For starters, the over-complication of the seeding system should be the first thing to go. There is no need to continue to contrive an East-West element to the format, whereby teams are switched into a different conference bracket if the playoff qualifiers from each division are uneven.

Seeding the teams from No. 1 to no. 8 and having them play off in a traditional bracket (Nos. 1 v. 8, Nos. 2 v. 7, etc.), would be far more sensible and has no real downside.

Instead, this year brought a faintly ludicrous scenario in which the Colorado Rapids were actually rewarded for surrendering a two-goal lead to tie their final regular season game against Real Salt Lake. If they had won, they would have finished fourth in the West and been placed against the league-leading Galaxy in the opening round of the playoffs.


But the tie against Salt Lake pushed the Rapids down to fifth place in the Western Conference (six West teams and two East teams reached the playoffs), which meant they were switched to the East bracket – setting up an easier clash with a stuttering Columbus side.

Confused? No surprise there.

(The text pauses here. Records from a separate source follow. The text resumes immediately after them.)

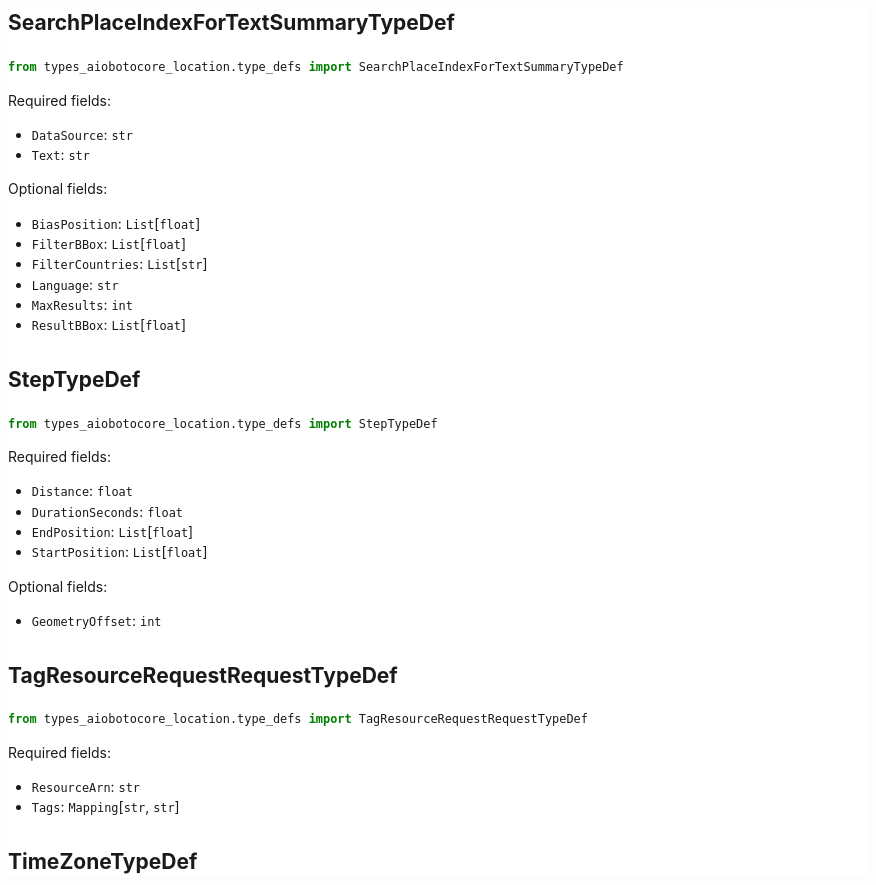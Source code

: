 <a id="searchplaceindexfortextsummarytypedef"></a>

## SearchPlaceIndexForTextSummaryTypeDef

```python
from types_aiobotocore_location.type_defs import SearchPlaceIndexForTextSummaryTypeDef
```

Required fields:

- `DataSource`: `str`
- `Text`: `str`

Optional fields:

- `BiasPosition`: `List`\[`float`\]
- `FilterBBox`: `List`\[`float`\]
- `FilterCountries`: `List`\[`str`\]
- `Language`: `str`
- `MaxResults`: `int`
- `ResultBBox`: `List`\[`float`\]

<a id="steptypedef"></a>

## StepTypeDef

```python
from types_aiobotocore_location.type_defs import StepTypeDef
```

Required fields:

- `Distance`: `float`
- `DurationSeconds`: `float`
- `EndPosition`: `List`\[`float`\]
- `StartPosition`: `List`\[`float`\]

Optional fields:

- `GeometryOffset`: `int`

<a id="tagresourcerequestrequesttypedef"></a>

## TagResourceRequestRequestTypeDef

```python
from types_aiobotocore_location.type_defs import TagResourceRequestRequestTypeDef
```

Required fields:

- `ResourceArn`: `str`
- `Tags`: `Mapping`\[`str`, `str`\]

<a id="timezonetypedef"></a>

## TimeZoneTypeDef
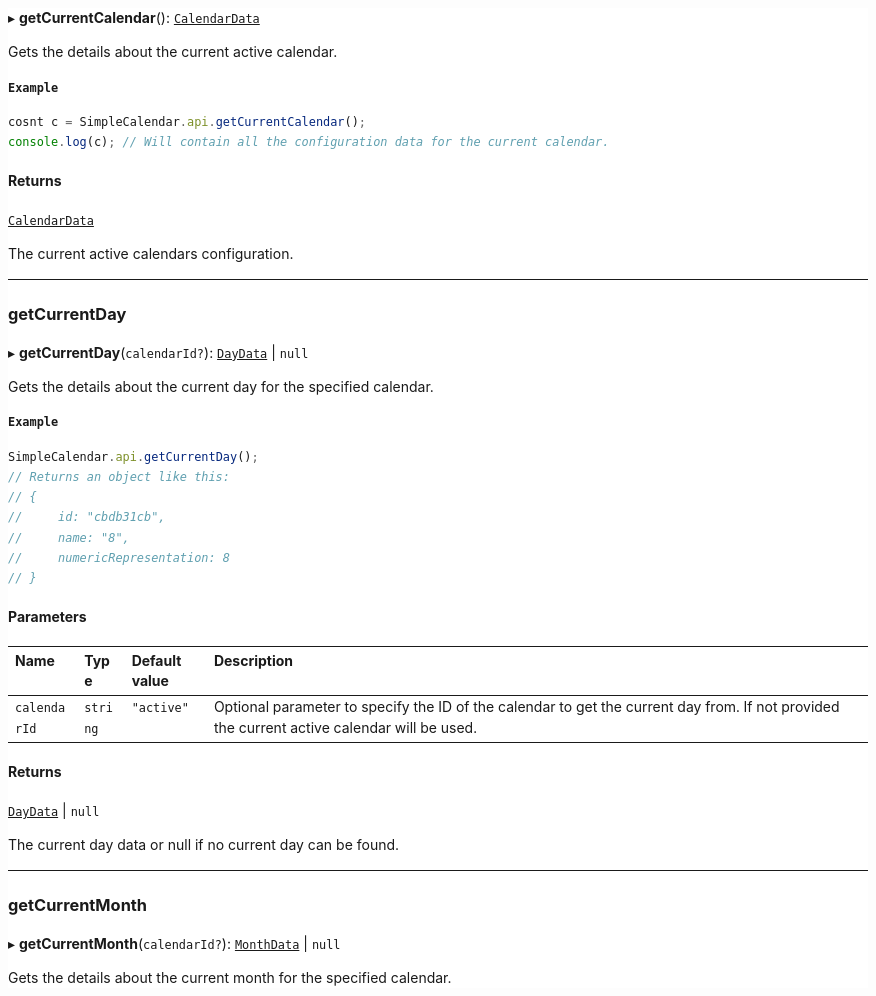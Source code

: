 ▸ **getCurrentCalendar**(): [`CalendarData`](../interfaces/SimpleCalendar.CalendarData.md)

Gets the details about the current active calendar.

**`Example`**

```javascript
cosnt c = SimpleCalendar.api.getCurrentCalendar();
console.log(c); // Will contain all the configuration data for the current calendar.
```

#### Returns

[`CalendarData`](../interfaces/SimpleCalendar.CalendarData.md)

The current active calendars configuration.

___

### getCurrentDay

▸ **getCurrentDay**(`calendarId?`): [`DayData`](../interfaces/SimpleCalendar.DayData.md) \| ``null``

Gets the details about the current day for the specified calendar.

**`Example`**

```javascript
SimpleCalendar.api.getCurrentDay();
// Returns an object like this:
// {
//     id: "cbdb31cb",
//     name: "8",
//     numericRepresentation: 8
// }
```

#### Parameters

| Name | Type | Default value | Description |
| :------ | :------ | :------ | :------ |
| `calendarId` | `string` | `"active"` | Optional parameter to specify the ID of the calendar to get the current day from. If not provided the current active calendar will be used. |

#### Returns

[`DayData`](../interfaces/SimpleCalendar.DayData.md) \| ``null``

The current day data or null if no current day can be found.

___

### getCurrentMonth

▸ **getCurrentMonth**(`calendarId?`): [`MonthData`](../interfaces/SimpleCalendar.MonthData.md) \| ``null``

Gets the details about the current month for the specified calendar.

Such a concept is enough to make a statistician break out in a cold sweat.

There is no suggestion that the Rapids deliberately threw away their lead to give themselves a more advantageous position in the postseason, but the fact remains that the existence of a scenario effectively punishing success is wrong – plain and simple.

Furthermore, the setup of the opening round of the playoffs delivers a slap in the face to the importance of the regular season by offering no real reward for the higher-finishing team.


Teams play a home-and-home series, with the higher seed being given a marginal edge by playing the second leg on its own field. The winners progress to the conference finals, a one-off game at the home field of the higher seed.

The theory behind the current idea is that every team which makes the playoffs should get a home game, but that is a wan to finance rather than a genuine reward based on merit.

Reversing the system by making the first round a one-off game and the conference finals home-and-home would be a major step in the right direction.

MLS is a smart league backed by some deep-pocketed and savvy business people. Its future remains bright, despite the release of some sketchy television rating reports last week.

The smartest move it could make for its postseason?

Keep it simple.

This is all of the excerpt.